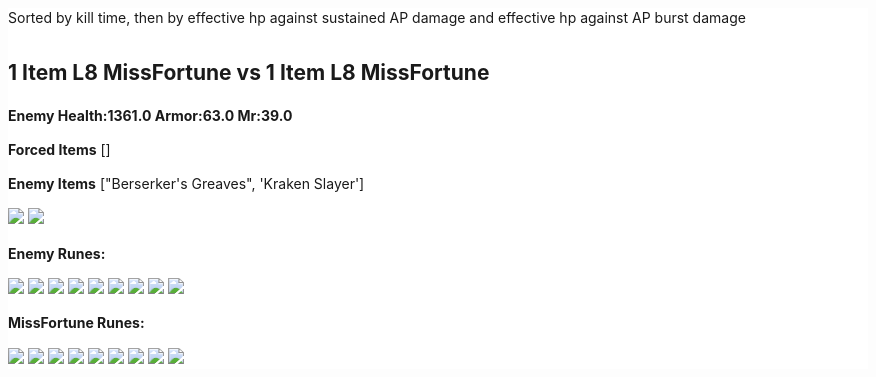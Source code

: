Sorted by kill time, then by effective hp against sustained AP damage and effective hp against AP burst damage
## 1 Item L8 MissFortune vs 1 Item L8 MissFortune

**Enemy Health:1361.0 Armor:63.0 Mr:39.0**


**Forced Items** []








**Enemy Items** ["Berserker's Greaves", 'Kraken Slayer']





![](/item/3006.png)
![](/item/6672.png)



**Enemy Runes:**





![](/Styles/Precision/PressTheAttack/PressTheAttack.png)
![](/Styles/Precision/Overheal.png)
![](/Styles/Precision/LegendAlacrity/LegendAlacrity.png)
![](/Styles/Precision/CutDown/CutDown.png)
![](/Styles/Sorcery/AbsoluteFocus/AbsoluteFocus.png)
![](/Styles/Sorcery/GatheringStorm/GatheringStorm.png)
![](/StatMods/StatModsAdaptiveForceIcon.png)
![](/StatMods/StatModsAdaptiveForceIcon.png)
![](/StatMods/StatModsArmorIcon.png)



**MissFortune Runes:**


![](/Styles/Inspiration/FirstStrike/FirstStrike.png)
![](/Styles/Inspiration/MagicalFootwear/MagicalFootwear.png)
![](/Styles/Inspiration/BiscuitDelivery/BiscuitDelivery.png)
![](/Styles/Inspiration/CosmicInsight/CosmicInsight.png)
![](/Styles/Sorcery/AbsoluteFocus/AbsoluteFocus.png)
![](/Styles/Sorcery/GatheringStorm/GatheringStorm.png)
![](/StatMods/StatModsAdaptiveForceIcon.png)
![](/StatMods/StatModsAdaptiveForceIcon.png)
![](/StatMods/StatModsArmorIcon.png)
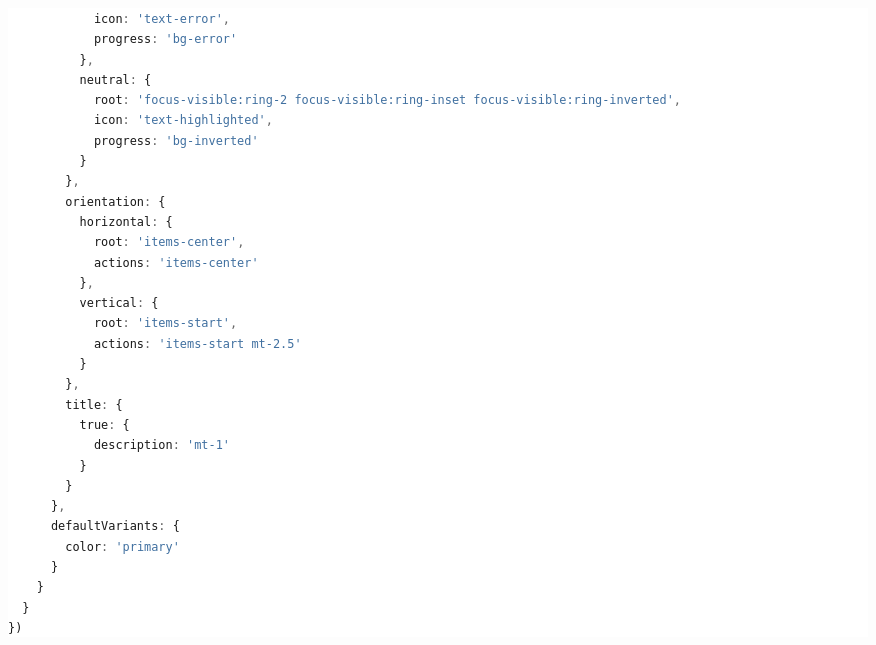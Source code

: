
 ```ts [app.config.ts]
            icon: 'text-error',
            progress: 'bg-error'
          },
          neutral: {
            root: 'focus-visible:ring-2 focus-visible:ring-inset focus-visible:ring-inverted',
            icon: 'text-highlighted',
            progress: 'bg-inverted'
          }
        },
        orientation: {
          horizontal: {
            root: 'items-center',
            actions: 'items-center'
          },
          vertical: {
            root: 'items-start',
            actions: 'items-start mt-2.5'
          }
        },
        title: {
          true: {
            description: 'mt-1'
          }
        }
      },
      defaultVariants: {
        color: 'primary'
      }
    }
  }
})
```

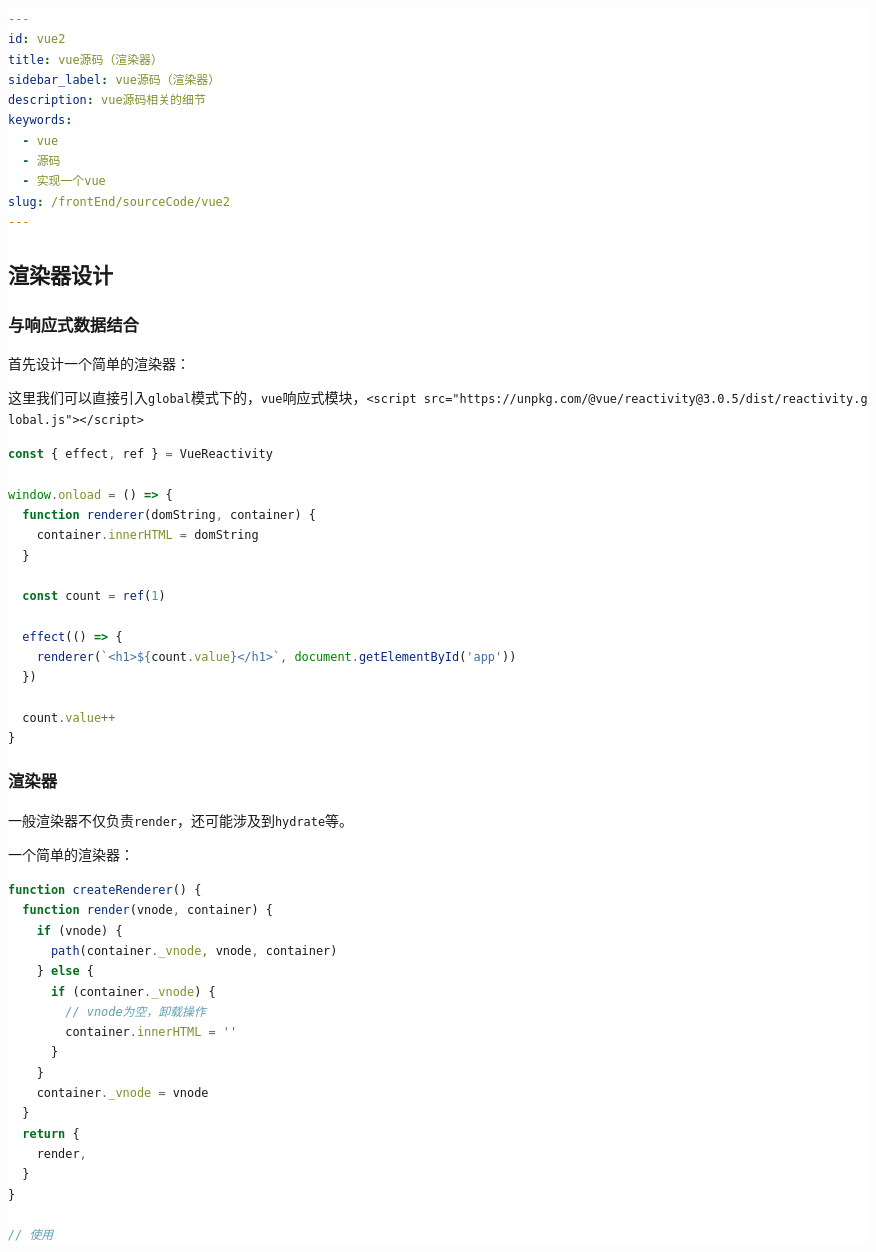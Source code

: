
 ```yaml
---
id: vue2
title: vue源码（渲染器）
sidebar_label: vue源码（渲染器）
description: vue源码相关的细节
keywords:
  - vue
  - 源码
  - 实现一个vue
slug: /frontEnd/sourceCode/vue2
---
```


## 渲染器设计

### 与响应式数据结合

首先设计一个简单的渲染器：

这里我们可以直接引入`global`模式下的，`vue`响应式模块，`<script src="https://unpkg.com/@vue/reactivity@3.0.5/dist/reactivity.global.js"></script>`

```js
const { effect, ref } = VueReactivity

window.onload = () => {
  function renderer(domString, container) {
    container.innerHTML = domString
  }

  const count = ref(1)

  effect(() => {
    renderer(`<h1>${count.value}</h1>`, document.getElementById('app'))
  })

  count.value++
}
```

### 渲染器

一般渲染器不仅负责`render`，还可能涉及到`hydrate`等。

一个简单的渲染器：

```js
function createRenderer() {
  function render(vnode, container) {
    if (vnode) {
      path(container._vnode, vnode, container)
    } else {
      if (container._vnode) {
        // vnode为空，卸载操作
        container.innerHTML = ''
      }
    }
    container._vnode = vnode
  }
  return {
    render,
  }
}

// 使用
```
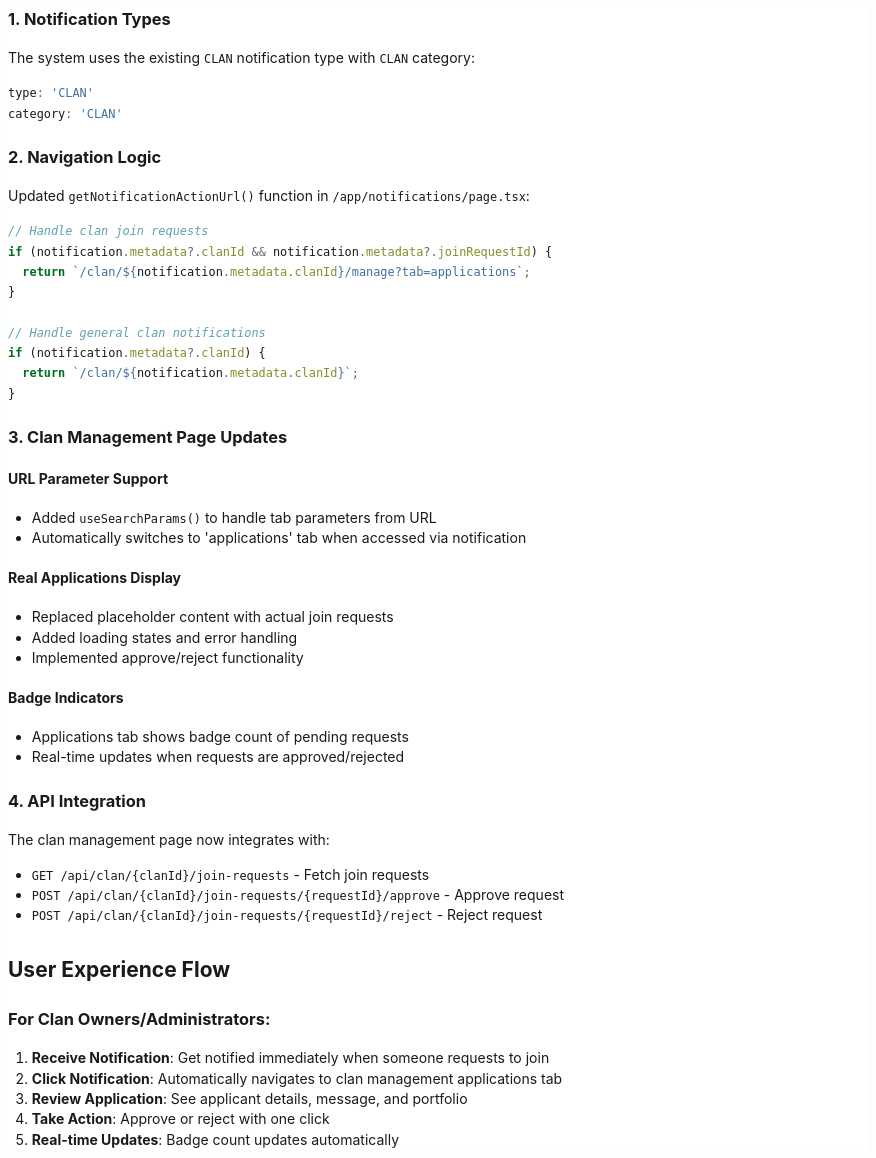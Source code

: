 ### 1. Notification Types

The system uses the existing `CLAN` notification type with `CLAN` category:

```typescript
type: 'CLAN'
category: 'CLAN'
```

### 2. Navigation Logic

Updated `getNotificationActionUrl()` function in `/app/notifications/page.tsx`:

```typescript
// Handle clan join requests
if (notification.metadata?.clanId && notification.metadata?.joinRequestId) {
  return `/clan/${notification.metadata.clanId}/manage?tab=applications`;
}

// Handle general clan notifications
if (notification.metadata?.clanId) {
  return `/clan/${notification.metadata.clanId}`;
}
```

### 3. Clan Management Page Updates

#### URL Parameter Support
- Added `useSearchParams()` to handle tab parameters from URL
- Automatically switches to 'applications' tab when accessed via notification

#### Real Applications Display
- Replaced placeholder content with actual join requests
- Added loading states and error handling
- Implemented approve/reject functionality

#### Badge Indicators
- Applications tab shows badge count of pending requests
- Real-time updates when requests are approved/rejected

### 4. API Integration

The clan management page now integrates with:
- `GET /api/clan/{clanId}/join-requests` - Fetch join requests
- `POST /api/clan/{clanId}/join-requests/{requestId}/approve` - Approve request
- `POST /api/clan/{clanId}/join-requests/{requestId}/reject` - Reject request

## User Experience Flow

### For Clan Owners/Administrators:

1. **Receive Notification**: Get notified immediately when someone requests to join
2. **Click Notification**: Automatically navigates to clan management applications tab
3. **Review Application**: See applicant details, message, and portfolio
4. **Take Action**: Approve or reject with one click
5. **Real-time Updates**: Badge count updates automatically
***
■ Exercise requirements ■
In the records above, find each line with the word "start" and copy it.

■ Exercise answer ■
            root: 'items-start',
            actions: 'items-start mt-2.5'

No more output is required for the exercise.